Contro i pericoli dell’estirpamento la Chiesa s’impegna affinché la famiglia sia messa nelle condizioni di svolgere il suo ruolo educativo. Per questo i pastori d’anime (ma anche gli operatori pastorali) sono invitati a far visita alle famiglie immigrate, per testimoniare ed essere solidali con le loro difficoltà e favorire l’amicizia.

S’impongono oggi problematiche nuove, sia sotto il profilo strettamente pastorale che sociale, come quelle dei matrimoni misti e delle adozioni internazionali: sono i frutti di una società plurietnica e multireligiosa.

Per una favorevole soluzione è pregnante che si favoriscano l’incontro e l’amicizia tra famiglie italiane ed estere, e si combattano lo sfruttamento e la violenza sui minori e sulle donne.

Il compimento definitivo dell’incontro tra Dio e l’umanità, avvenuto in Gesù, uomo universale, ci spinge ad andare come Chiesa pellegrina tra gli uomini e le donne delle società multiculturali di oggi ed ad annunciare loro il mistero della comunione trinitaria, per cui il dialogo tra Padre, Figlio e Spirito Santo si apre a noi come possibilità e modello di ogni relazione.

Su questo cammino, l’accoglienza, l’itineranza e la comunione nella diversità sono le modalità specifiche che la Chiesa ci chiede di testimoniare.
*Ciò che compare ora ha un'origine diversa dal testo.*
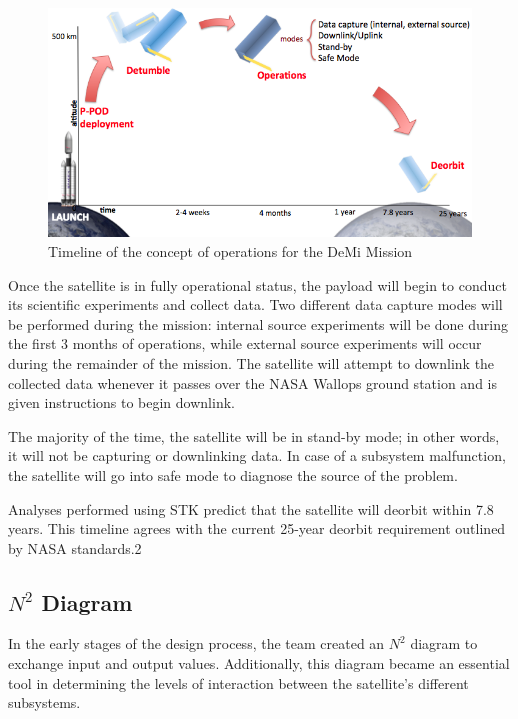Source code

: \documentclass[12pt]{article}
\begin{document}
		\begin{figure}[!ht]
				\centering
				\includegraphics[width=5in]{images/MissionOverview_1.png}
				\caption{Timeline of the concept of operations for the DeMi Mission}
				\label{fig:Mission_ConOps}
			\end{figure}
		
		Once the satellite is in fully operational status, the payload will begin to conduct its scientific experiments and collect data. Two different data capture modes will be performed during the mission: internal source experiments will be done during the first 3 months of operations, while external source experiments will occur during the remainder of the mission. The satellite will attempt to downlink the collected data whenever it passes over the NASA Wallops ground station and is given instructions to begin downlink. 

The majority of the time, the satellite will be in stand-by mode; in other words, it will not be capturing or downlinking data. In case of a subsystem malfunction, the satellite will go into safe mode to diagnose the source of the problem. 

Analyses performed using STK predict that the satellite will deorbit within 7.8 years. This timeline agrees with the current 25-year deorbit requirement outlined by NASA standards.2

		\subsection{$N^2$ Diagram}
		
		In the early stages of the design process, the team created an $N^2$ diagram to exchange input and output values. Additionally, this diagram became an essential tool in determining the levels of interaction between the satellite’s different subsystems. 
		
\end{document}
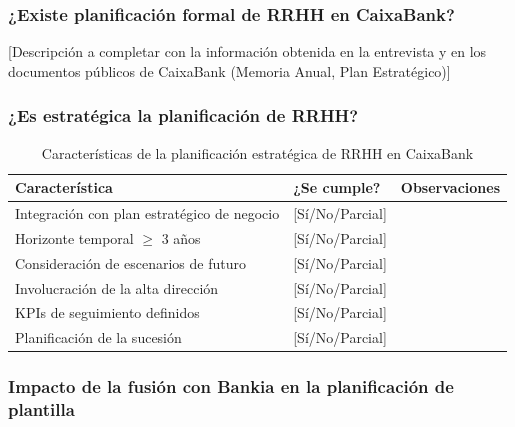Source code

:\subsubsection{¿Existe planificación formal de RRHH en CaixaBank?}

[Descripción a completar con la información obtenida en la entrevista
y en los documentos públicos de CaixaBank (Memoria Anual, Plan Estratégico)]

\subsubsection{¿Es estratégica la planificación de RRHH?}


\begin{table}[H]
  \centering
  \small
  \caption{Características de la planificación estratégica de RRHH en CaixaBank}
  \begin{tabularx}{\textwidth}{p{} p{} X}
    \toprule
    \textbf{Característica}                          & \textbf{¿Se cumple?} & \textbf{Observaciones} \\
    \midrule
    Integración con plan estratégico de negocio      & [Sí/No/Parcial] & \\
    Horizonte temporal $\geq$ 3 años                 & [Sí/No/Parcial] & \\
    Consideración de escenarios de futuro            & [Sí/No/Parcial] & \\
    Involucración de la alta dirección               & [Sí/No/Parcial] & \\
    KPIs de seguimiento definidos                    & [Sí/No/Parcial] & \\
    Planificación de la sucesión                     & [Sí/No/Parcial] & \\
    \bottomrule
  \end{tabularx}
\end{table}

\subsubsection{Impacto de la fusión con Bankia en la planificación de plantilla}

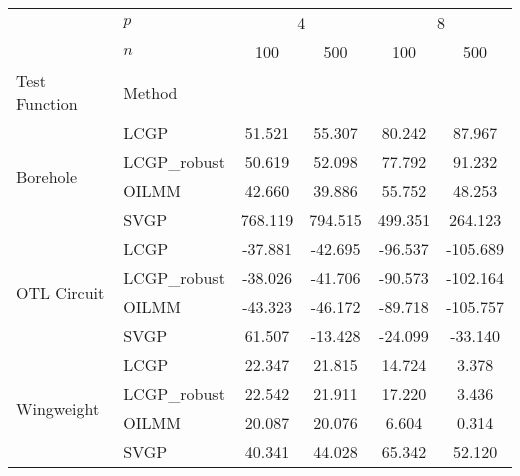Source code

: \begin{tabular}{llcccc}
\hline
 &  $p$  & \multicolumn{2}{c}{4} & \multicolumn{2}{c}{8} \\
 & $n$ & 100 & 500 & 100 & 500 \\
Test Function &  Method  &  &  &  &  \\
\hline
\hline\multirow[c]{4}{*}{Borehole} & LCGP & 51.521 & 55.307 & 80.242 & 87.967 \\
 & LCGP\_robust & 50.619 & 52.098 & 77.792 & 91.232 \\
 & OILMM & 42.660 & 39.886 & 55.752 & 48.253 \\
 & SVGP & 768.119 & 794.515 & 499.351 & 264.123 \\
\hline\multirow[c]{4}{*}{OTL Circuit} & LCGP & -37.881 & -42.695 & -96.537 & -105.689 \\
 & LCGP\_robust & -38.026 & -41.706 & -90.573 & -102.164 \\
 & OILMM & -43.323 & -46.172 & -89.718 & -105.757 \\
 & SVGP & 61.507 & -13.428 & -24.099 & -33.140 \\
\hline\multirow[c]{4}{*}{Wingweight} & LCGP & 22.347 & 21.815 & 14.724 & 3.378 \\
 & LCGP\_robust & 22.542 & 21.911 & 17.220 & 3.436 \\
 & OILMM & 20.087 & 20.076 & 6.604 & 0.314 \\
 & SVGP & 40.341 & 44.028 & 65.342 & 52.120 \\
\hline
\end{tabular}
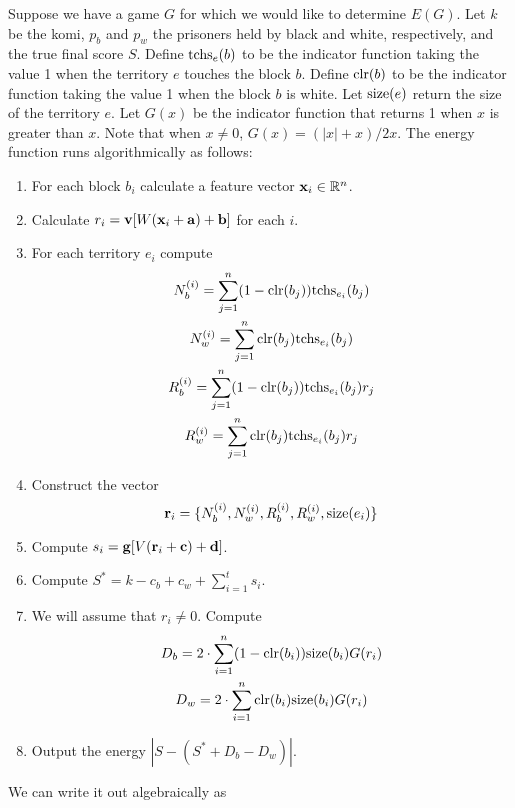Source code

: \documentclass[11pt,letterpaper]{article}
\begin{document}
Suppose we have a game $G$ for which we would like to determine $E(G)$. Let $k$ be the komi, $p_b$ and $p_w$ the prisoners
held by black and white, respectively, and the true final score $S$. Define $\mbox{tchs}_{ e }{\left( b \right)}$ to be the indicator function
taking the value 1 when the territory $e$ touches the block $b$. Define $\mbox{clr}{\left( b \right)}$ to be the indicator function taking the
value 1 when the block $b$ is white. Let $\mbox{size}{\left( e \right)}$ return the size of the territory $e$. Let $G(x)$ be the
indicator function that returns 1 when $x$ is greater than $x$. Note that when $x \neq 0$,  $G(x) = (|x| + x) / 2x$. The energy
function runs algorithmically as follows:
\begin{enumerate}
  \item For each block $b_i$ calculate a feature vector $\mathbf{ x }_i \in \mathbb{ R }^n$.
  \item Calculate $r_i = \mathbf{ v }[W(\mathbf{ x }_i + \mathbf{ a }) + \mathbf{ b }]$ for each $i$.
  \item For each territory $e_i$ compute
    \begin{gather*}
      N_b^{ (i) } = \sum_{ j = 1 }^n (1 - \mbox{clr}{\left( b_j \right)}) \mbox{tchs}_{ e_i }{\left( b_j \right)}\\
      N_w^{ (i) } = \sum_{ j = 1 }^n \mbox{clr}{\left( b_j \right)} \mbox{tchs}_{ e_i }{\left( b_j \right)}\\
      R_b^{ (i) } = \sum_{ j = 1 }^n (1 - \mbox{clr}{\left( b_j \right)}) \mbox{tchs}_{ e_i }{\left( b_j \right)} r_j\\
      R_w^{ (i) } = \sum_{ j = 1 }^n \mbox{clr}{\left( b_j \right)} \mbox{tchs}_{ e_i }{\left( b_j \right)} r_j
    \end{gather*}
  \item Construct the vector
    $$\mathbf{ r }_i = \{ N_b^{ (i) }, N_w^{ (i) }, R_b^{ (i) }, R_w^{ (i) }, \mbox{size}{\left( e_i \right)} \}$$
  \item Compute $s_i = \mathbf{ g }[V(\mathbf{ r }_i + \mathbf{ c }) + \mathbf{ d }]$.
  \item Compute $S^* = k - c_b + c_w + \sum_{ i = 1 }^t s_i$.
  \item We will assume that $r_i \neq 0$. Compute
    \begin{gather*}
      D_b = 2 \cdot \sum_{ i = 1 }^n (1 - \mbox{clr}{\left( b_i \right)}) \mbox{size}{\left( b_i \right)} G(r_i)\\
      D_w = 2 \cdot \sum_{ i = 1 }^n \mbox{clr}{\left( b_i \right)} \mbox{size}{\left( b_i \right)} G(r_i)
    \end{gather*}
  \item Output the energy $|S - (S^* + D_b - D_w)|$.
\end{enumerate}
We can write it out algebraically as
\end{document}
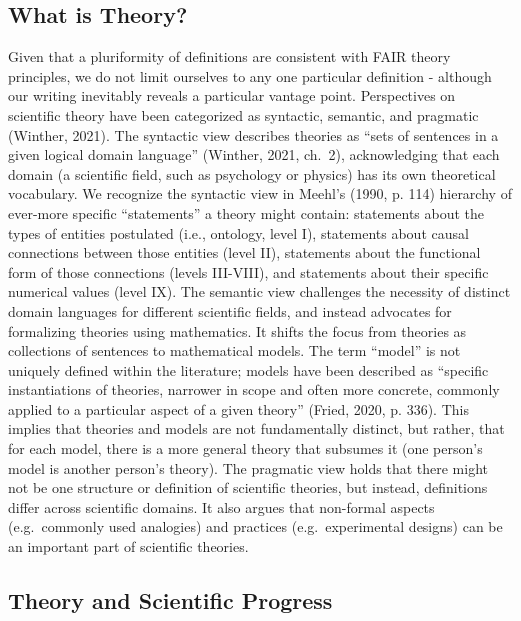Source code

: \documentclass[
  man, noextraspace,floatsintext]{apa7}
\begin{document}
\subsection{What is Theory?}\label{what-is-theory}

Given that a pluriformity of definitions are consistent with FAIR theory principles,
we do not limit ourselves to any one particular definition - although our writing inevitably reveals a particular vantage point.
Perspectives on scientific theory have been categorized as syntactic, semantic, and pragmatic (Winther, 2021).
The syntactic view describes theories as ``sets of sentences in a given logical domain language'' (Winther, 2021, ch.~2),
acknowledging that each domain (a scientific field, such as psychology or physics) has its own theoretical vocabulary.
We recognize the syntactic view in Meehl's (1990, p. 114) hierarchy of ever-more specific ``statements'' a theory might contain:
statements about the types of entities postulated (i.e., ontology, level I),
statements about causal connections between those entities (level II),
statements about the functional form of those connections (levels III-VIII),
and statements about their specific numerical values (level IX).
The semantic view challenges the necessity of distinct domain languages for different scientific fields, and instead advocates for formalizing theories using mathematics.
It shifts the focus from theories as collections of sentences to mathematical models.
The term ``model'' is not uniquely defined within the literature;
models have been described as ``specific instantiations of theories, narrower in scope and often more concrete, commonly applied to a particular aspect of a given theory'' (Fried, 2020, p. 336).
This implies that theories and models are not fundamentally distinct, but rather, that for each model, there is a more general theory that subsumes it (one person's model is another person's theory).
The pragmatic view holds that there might not be one structure or definition of scientific theories, but instead, definitions differ across scientific domains.
It also argues that non-formal aspects (e.g.~commonly used analogies) and practices (e.g.~experimental designs) can be an important part of scientific theories.

\subsection{Theory and Scientific Progress}\label{theory-and-scientific-progress}
\end{document}
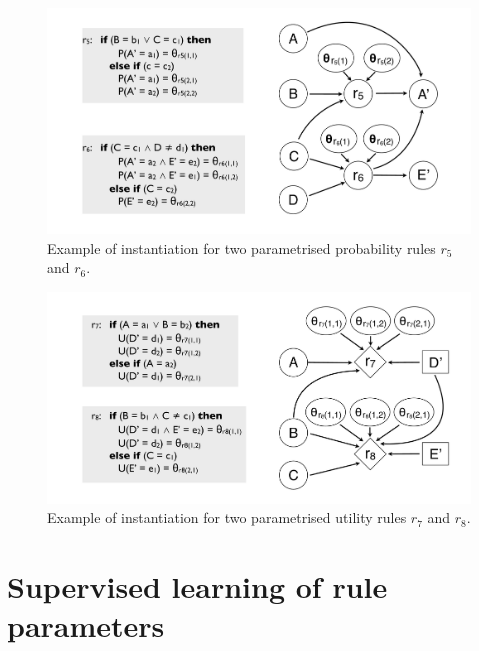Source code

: \begin{figure}[h!]
\centering
\includegraphics[scale=0.25]{imgs/ruleinstantiation_params.pdf}
\caption{Example of instantiation for two parametrised probability rules $r_5$ and $r_6$.}
\label{fig:ruleinstantiation_params}
\end{figure}


\begin{figure}[h!]
\centering
\includegraphics[scale=0.25]{imgs/ruleinstantiation2_params.pdf}
\caption{Example of instantiation for two parametrised utility rules $r_7$ and $r_8$.}
\label{fig:ruleinstantiation_params2}
\end{figure}

\section{Supervised learning of rule parameters}
\label{sec:rule-supervised}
L’Eucaristia è il nutrimento per ogni passo, il fermento di trasformazione, l’anticipo del futuro di Dio

Il cuore dell’itinerante ha molto da insegnare, ha tanto da offrire ma deve, anzitutto, essere accolto, così come è, senza subito pretendere l’omologazione o l’integrazione con tutta la ricchezza delle pene sofferte, del cammino consumato, dei rifiuti ricevuti.

Inviati per annunciare l’amore universale del Padre e per servire, il nostro pellegrinaggio comporta una costante emigrazione da noi stessi verso l’altro per condividere con lui il pane della nostra vita di battezzati e di consacrati, per lavare umilmente i piedi al viandante, per profumare l’ospite inatteso con nardo prezioso, per fermarci e guardare con occhi di amore i pellegrini feriti o offesi nella loro dignità, curandoli con la tenerezza e con la determinazione di Gesù, il buon samaritano.

Egli è il vero luogo di incontro in cui il tempo e lo spazio si concentrano permettendo il perfetto esercizio dell’affettività di cuori lontani, di amori rinviati, di comunicazioni complicate e distanze incolmabili diversamente.